--- Material supplied ---
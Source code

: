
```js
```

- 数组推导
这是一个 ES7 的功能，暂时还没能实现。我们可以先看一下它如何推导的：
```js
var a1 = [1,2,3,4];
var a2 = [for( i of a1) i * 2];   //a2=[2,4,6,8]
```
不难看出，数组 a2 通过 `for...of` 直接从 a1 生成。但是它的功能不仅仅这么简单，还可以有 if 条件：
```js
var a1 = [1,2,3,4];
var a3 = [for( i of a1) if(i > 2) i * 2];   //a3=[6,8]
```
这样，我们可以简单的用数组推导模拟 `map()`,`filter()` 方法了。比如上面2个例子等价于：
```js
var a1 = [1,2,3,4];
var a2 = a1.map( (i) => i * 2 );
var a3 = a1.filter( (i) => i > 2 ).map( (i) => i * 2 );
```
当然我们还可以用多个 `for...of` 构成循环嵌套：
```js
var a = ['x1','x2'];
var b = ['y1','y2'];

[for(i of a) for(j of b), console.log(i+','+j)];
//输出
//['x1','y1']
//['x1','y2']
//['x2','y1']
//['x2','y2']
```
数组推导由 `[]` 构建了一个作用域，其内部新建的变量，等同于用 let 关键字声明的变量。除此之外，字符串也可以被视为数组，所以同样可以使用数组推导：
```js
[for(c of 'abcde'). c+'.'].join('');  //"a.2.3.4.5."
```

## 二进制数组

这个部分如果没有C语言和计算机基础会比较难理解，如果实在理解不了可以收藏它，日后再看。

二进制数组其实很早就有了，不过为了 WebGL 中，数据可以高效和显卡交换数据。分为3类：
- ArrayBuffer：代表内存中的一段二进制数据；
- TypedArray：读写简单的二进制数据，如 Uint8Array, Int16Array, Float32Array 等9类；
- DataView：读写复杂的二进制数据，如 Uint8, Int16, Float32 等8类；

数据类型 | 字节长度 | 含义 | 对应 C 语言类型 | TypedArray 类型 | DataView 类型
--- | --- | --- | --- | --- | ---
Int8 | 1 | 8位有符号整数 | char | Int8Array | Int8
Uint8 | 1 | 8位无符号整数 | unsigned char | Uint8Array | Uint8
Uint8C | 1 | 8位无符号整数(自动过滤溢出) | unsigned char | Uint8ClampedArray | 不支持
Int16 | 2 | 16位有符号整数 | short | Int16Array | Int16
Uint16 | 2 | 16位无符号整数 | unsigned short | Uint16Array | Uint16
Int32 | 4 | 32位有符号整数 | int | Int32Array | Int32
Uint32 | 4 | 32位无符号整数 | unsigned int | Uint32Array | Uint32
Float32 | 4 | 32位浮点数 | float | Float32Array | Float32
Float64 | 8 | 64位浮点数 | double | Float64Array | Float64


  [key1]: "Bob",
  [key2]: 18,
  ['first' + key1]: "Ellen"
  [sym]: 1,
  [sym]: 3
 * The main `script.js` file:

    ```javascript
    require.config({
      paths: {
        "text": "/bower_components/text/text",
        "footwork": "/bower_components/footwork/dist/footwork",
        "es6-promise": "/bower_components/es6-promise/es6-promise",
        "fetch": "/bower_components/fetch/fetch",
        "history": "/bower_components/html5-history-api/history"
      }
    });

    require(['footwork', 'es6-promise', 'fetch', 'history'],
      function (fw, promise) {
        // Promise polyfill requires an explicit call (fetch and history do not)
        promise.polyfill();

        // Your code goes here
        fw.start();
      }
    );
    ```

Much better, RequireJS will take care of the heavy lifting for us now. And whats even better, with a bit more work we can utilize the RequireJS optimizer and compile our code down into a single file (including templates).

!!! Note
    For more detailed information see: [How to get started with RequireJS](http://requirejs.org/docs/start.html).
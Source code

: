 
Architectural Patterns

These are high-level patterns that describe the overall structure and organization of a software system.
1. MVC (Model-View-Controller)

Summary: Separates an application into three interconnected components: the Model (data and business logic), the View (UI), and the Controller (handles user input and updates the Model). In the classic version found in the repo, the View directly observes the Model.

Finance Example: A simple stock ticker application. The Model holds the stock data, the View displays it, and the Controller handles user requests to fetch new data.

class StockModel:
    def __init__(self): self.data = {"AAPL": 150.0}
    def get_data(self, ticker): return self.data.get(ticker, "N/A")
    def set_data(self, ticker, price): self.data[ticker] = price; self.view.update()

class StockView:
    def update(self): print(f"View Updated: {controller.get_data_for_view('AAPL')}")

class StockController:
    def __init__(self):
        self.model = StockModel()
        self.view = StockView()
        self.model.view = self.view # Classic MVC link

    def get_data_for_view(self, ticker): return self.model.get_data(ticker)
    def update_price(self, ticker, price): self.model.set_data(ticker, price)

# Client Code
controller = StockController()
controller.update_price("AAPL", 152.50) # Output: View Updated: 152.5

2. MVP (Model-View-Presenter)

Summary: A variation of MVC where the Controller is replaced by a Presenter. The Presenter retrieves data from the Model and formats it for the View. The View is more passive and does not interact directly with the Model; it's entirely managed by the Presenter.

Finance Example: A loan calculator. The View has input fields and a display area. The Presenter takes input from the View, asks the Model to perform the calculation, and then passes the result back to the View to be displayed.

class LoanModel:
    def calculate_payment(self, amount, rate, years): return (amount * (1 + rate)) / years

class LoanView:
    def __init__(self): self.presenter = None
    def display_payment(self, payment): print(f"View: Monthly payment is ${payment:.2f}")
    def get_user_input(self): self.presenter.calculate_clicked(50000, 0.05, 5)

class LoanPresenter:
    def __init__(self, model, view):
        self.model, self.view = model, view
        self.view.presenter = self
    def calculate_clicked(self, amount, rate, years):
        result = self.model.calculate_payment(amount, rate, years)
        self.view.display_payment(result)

--- What you should do ---
Exactly as they stand in the records above, print the lines from the one containing "self.presenter.calculate_clicked(50000, 0.05, 5)" through the final line, inclusive.

--- Exercise result ---
    def get_user_input(self): self.presenter.calculate_clicked(50000, 0.05, 5)

class LoanPresenter:
    def __init__(self, model, view):
        self.model, self.view = model, view
        self.view.presenter = self
    def calculate_clicked(self, amount, rate, years):
        result = self.model.calculate_payment(amount, rate, years)
        self.view.display_payment(result)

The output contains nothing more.